Ask HN: Is it worth to invest into Ethereum right now? - alfredelay
I&#x27;m thinking of investing into cryptocurrency, what are your thoughts? And where should I start? Is it straightforward to invest?
======
Jabanga
In my opinion, Ethereum is unlikely to see major price gains in the near
future, as it just went through a period of rapid price growth that can't be
sustained.

As for whether you should invest in it, only you can make that determination.
All I'd say is that, in my opinion, if one does invest, they should be aware
of the volatility of cryptocurrency markets, and should not let short term
price runs or price declines guide their decisions on when to sell or increase
their holdings. I think it's better that one invest with a long-term plan in
mind and try to stick to that plan as long as the fundamentals (i.e. not
peripheral attributes like price) continue progressing as one had originally
envisioned they would. Also, only invest what you're willing to lose.

------
meric
I bought BTC at $250, the it dropped to $80. It rose to $1000, I bought more
BTC, then it dropped to $200. Then it rose to $3000 and I sold it all for a
profit.

The bottom line is if you believe it in the long term and have the patience to
accept any medium term losses, it is fine to put your foot in after a run up.
Maybe invest 10% of what you're willing to lose now, which can be nice to get
the trust of exchanges early, so when you can buy more your daily limit will
be higher. It takes some days to open an account so you might also want to do
it weeks before you want to buy. When it inevitably crashes you can buy more.

I recommend averaging in, say 10% a month over a year, you will get a range of
low and high prices.

------
SirLJ
I am a stock market speculator as well as long term investor, but I personally
would not invest in any crypto currencies right now, because the market is
very thin and I don't trust the exchanges- just look at the flash crash few
days ago... maybe one day in the future we'll have a robust exchange with high
enough volume, then I can try to speculate or even invest for the long run...

------
richardknop
No it's not.

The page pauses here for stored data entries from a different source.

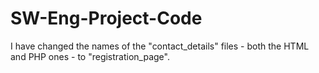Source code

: # SW-Eng-Project-Code

I have changed the names of the "contact_details" files - both the HTML and PHP ones -
to "registration_page". 
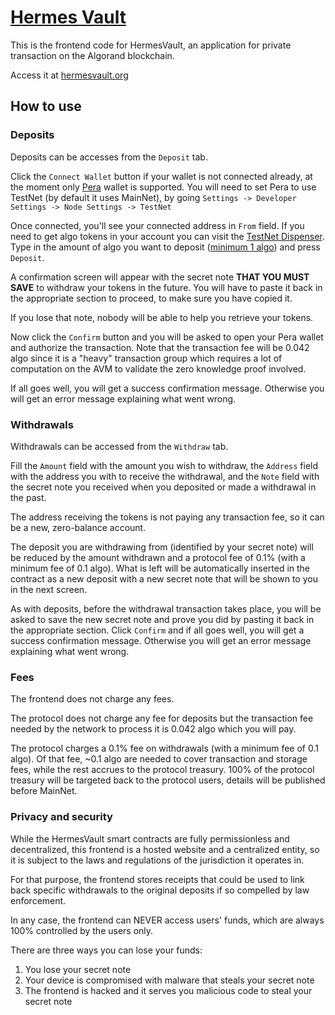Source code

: # [Hermes Vault](https://github.com/giuliop/HermesVault)
This is the frontend code for HermesVault, an application for private transaction on the Algorand blockchain.

Access it at [hermesvault.org](https://hermesvault.org)


## How to use

### Deposits

Deposits can be accesses from the `Deposit` tab.

Click the `Connect Wallet` button if your wallet is not connected already, at the moment only [Pera](https://perawallet.app/) wallet is supported. You will need to set Pera to use TestNet (by default it uses MainNet), by going `Settings -> Developer Settings -> Node Settings -> TestNet`

Once connected, you'll see your connected address in `From` field. If you need to get algo tokens in your account you can visit the [TestNet Dispenser](https://bank.testnet.algorand.network/). Type in the amount of algo you want to deposit (<u>minimum 1 algo</u>) and press `Deposit`.

A confirmation screen will appear with the secret note <b>THAT YOU MUST SAVE</b> to withdraw your tokens in the future. You will have to paste it back in the appropriate section to proceed, to make sure you have copied it.

If you lose that note, nobody will be able to help you retrieve your tokens.

Now click the `Confirm` button and you will be asked to open your Pera wallet and authorize the transaction. Note that the transaction fee will be 0.042 algo since it is a "heavy" transaction group which requires a lot of computation on the AVM to validate the zero knowledge proof involved.

If all goes well, you will get a success confirmation message. Otherwise you will get an error message explaining what went wrong.

### Withdrawals

Withdrawals can be accessed from the `Withdraw` tab.

Fill the `Amount` field with the amount you wish to withdraw, the `Address` field with the address you with to receive the withdrawal, and the `Note` field with the secret note you received when you deposited or made a withdrawal in the past.

The address receiving the tokens is not paying any transaction fee, so it can be a new, zero-balance account.

The deposit you are withdrawing from (identified by your secret note) will be reduced by the amount withdrawn and a protocol fee of 0.1% (with a minimum fee of 0.1 algo).
What is left will be automatically inserted in the contract as a new deposit with a new secret note that will be shown to you in the next screen.

As with deposits, before the withdrawal transaction takes place, you will be asked to save the new secret note and prove you did by pasting it back in the appropriate section.
Click `Confirm` and if all goes well, you will get a success confirmation message. Otherwise you will get an error message explaining what went wrong.

### Fees
The frontend does not charge any fees.

The protocol does not charge any fee for deposits but the transaction fee needed by the network to process it is 0.042 algo which you will pay.

The protocol charges a 0.1% fee on withdrawals (with a minimum fee of 0.1 algo).
Of that fee, ~0.1 algo are needed to cover transaction and storage fees, while the rest accrues to the protocol treasury.
100% of the protocol treasury will be targeted back to the protocol users, details will be published before MainNet.


### Privacy and security

While the HermesVault smart contracts are fully permissionless and decentralized, this frontend is a hosted website and a centralized entity, so it is subject to the laws and regulations of the jurisdiction it operates in.

For that purpose, the frontend stores receipts that could be used to link back specific withdrawals to the original deposits if so compelled by law enforcement.

In any case, the frontend can NEVER access users' funds, which are always 100% controlled by the users only.

There are three ways you can lose your funds:
1) You lose your secret note
2) Your device is compromised with malware that steals your secret note
3) The frontend is hacked and it serves you malicious code to steal your secret note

There are too many speculators who invested and are waiting for
new people to invest so they can offload their bags.

------
dylanhassinger
its not investing, its gambling. dont risk more than u are ok with losing

------
airbreather
I like Antshares, and all crytpo's are probably speculating rather than
investing, too many variables and unknowns.

------
limeblack
Ethereum I believe did make the blockchain size larger then bitcoin but I
still wouldn't invest in it.